Source Code Walkthrough¶
How go func() Works Internally¶
When you write go myFunc(), the compiler generates a call to runtime.newproc():
File: src/runtime/proc.go (Go 1.22)
// Simplified from runtime/proc.go
// newproc creates a new goroutine to run fn.
func newproc(fn *funcval) {
gp := getg() // Get current goroutine
pc := getcallerpc() // Get caller's program counter
systemstack(func() {
newg := newproc1(fn, gp, pc) // Create the new goroutine struct
pp := getg().m.p.ptr() // Get current P (processor)
runqput(pp, newg, true) // Put new goroutine on P's local run queue
if mainStarted {
wakep() // Wake an idle P if available
}
})
}
What happens step by step: 1. newproc1() allocates a g struct (goroutine descriptor) 2. Sets up the goroutine's stack (initially 2KB from a pool) 3. Copies the function pointer and arguments to the new stack 4. Sets goroutine.status = _Grunnable 5. Places the goroutine on the current P's local run queue 6. If there are idle Ps, wakes them up to potentially pick up the work
How the Scheduler Picks the Next Goroutine¶
File: src/runtime/proc.go
// Simplified from runtime/proc.go
func schedule() {
gp := getg().m // Current M (OS thread)
// Every 61st schedule, check global run queue (prevent starvation)

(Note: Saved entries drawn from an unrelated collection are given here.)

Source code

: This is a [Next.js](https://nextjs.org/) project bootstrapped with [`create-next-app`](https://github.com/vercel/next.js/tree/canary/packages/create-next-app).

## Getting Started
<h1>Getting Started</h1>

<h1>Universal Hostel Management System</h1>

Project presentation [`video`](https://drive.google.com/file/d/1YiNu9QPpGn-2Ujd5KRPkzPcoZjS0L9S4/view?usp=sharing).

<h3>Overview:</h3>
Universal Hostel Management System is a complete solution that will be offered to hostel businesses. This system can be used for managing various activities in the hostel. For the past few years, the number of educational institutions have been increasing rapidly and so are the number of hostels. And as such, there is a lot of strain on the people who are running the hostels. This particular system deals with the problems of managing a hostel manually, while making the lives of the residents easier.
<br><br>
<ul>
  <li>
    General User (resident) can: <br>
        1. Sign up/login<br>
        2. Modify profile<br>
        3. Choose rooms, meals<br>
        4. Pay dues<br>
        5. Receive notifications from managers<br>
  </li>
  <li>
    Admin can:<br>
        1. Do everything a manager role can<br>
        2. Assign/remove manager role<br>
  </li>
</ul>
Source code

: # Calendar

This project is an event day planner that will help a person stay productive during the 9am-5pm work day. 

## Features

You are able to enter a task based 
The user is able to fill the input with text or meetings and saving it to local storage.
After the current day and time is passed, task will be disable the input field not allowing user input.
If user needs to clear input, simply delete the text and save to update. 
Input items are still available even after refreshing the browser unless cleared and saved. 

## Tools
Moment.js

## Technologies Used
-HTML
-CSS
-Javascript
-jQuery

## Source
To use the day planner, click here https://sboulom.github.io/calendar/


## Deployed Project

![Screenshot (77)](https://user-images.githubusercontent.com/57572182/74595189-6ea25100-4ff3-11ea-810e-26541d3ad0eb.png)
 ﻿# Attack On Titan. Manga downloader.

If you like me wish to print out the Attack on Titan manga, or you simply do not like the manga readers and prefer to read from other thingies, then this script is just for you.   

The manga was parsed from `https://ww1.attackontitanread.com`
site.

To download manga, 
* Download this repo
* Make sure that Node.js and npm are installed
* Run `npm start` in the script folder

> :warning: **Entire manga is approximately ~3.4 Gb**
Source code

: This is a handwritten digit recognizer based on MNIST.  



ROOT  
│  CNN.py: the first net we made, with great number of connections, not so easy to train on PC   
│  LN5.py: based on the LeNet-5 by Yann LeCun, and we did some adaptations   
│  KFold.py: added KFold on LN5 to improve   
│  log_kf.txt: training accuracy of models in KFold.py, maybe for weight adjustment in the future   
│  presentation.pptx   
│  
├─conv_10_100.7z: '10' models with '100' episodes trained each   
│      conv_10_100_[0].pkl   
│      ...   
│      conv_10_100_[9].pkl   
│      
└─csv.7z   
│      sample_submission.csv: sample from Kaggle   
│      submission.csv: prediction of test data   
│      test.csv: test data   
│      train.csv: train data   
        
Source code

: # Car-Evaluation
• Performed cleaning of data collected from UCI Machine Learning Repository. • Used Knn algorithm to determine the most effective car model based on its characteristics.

if gp.schedtick%61 == 0 && sched.runqsize > 0 {
gp = runqget(sched) // Steal from global queue
}
// Try local run queue first
if gp == nil {
gp = runqget(pp)
}
// Try to steal from other Ps
if gp == nil {
gp = findrunnable() // Work stealing
}
// Run the goroutine
execute(gp)
}
Assembly Output Analysis¶
Viewing Assembly Output¶
# View assembly for a specific function
go build -gcflags="-S" main.go 2>&1 | grep -A 20 "main.main STEXT"
# Or use objdump on the binary
go build -o myapp main.go
go tool objdump -s "main.main" myapp
Example: What a Simple Function Compiles To¶
; go build -gcflags="-S" main.go (amd64, simplified)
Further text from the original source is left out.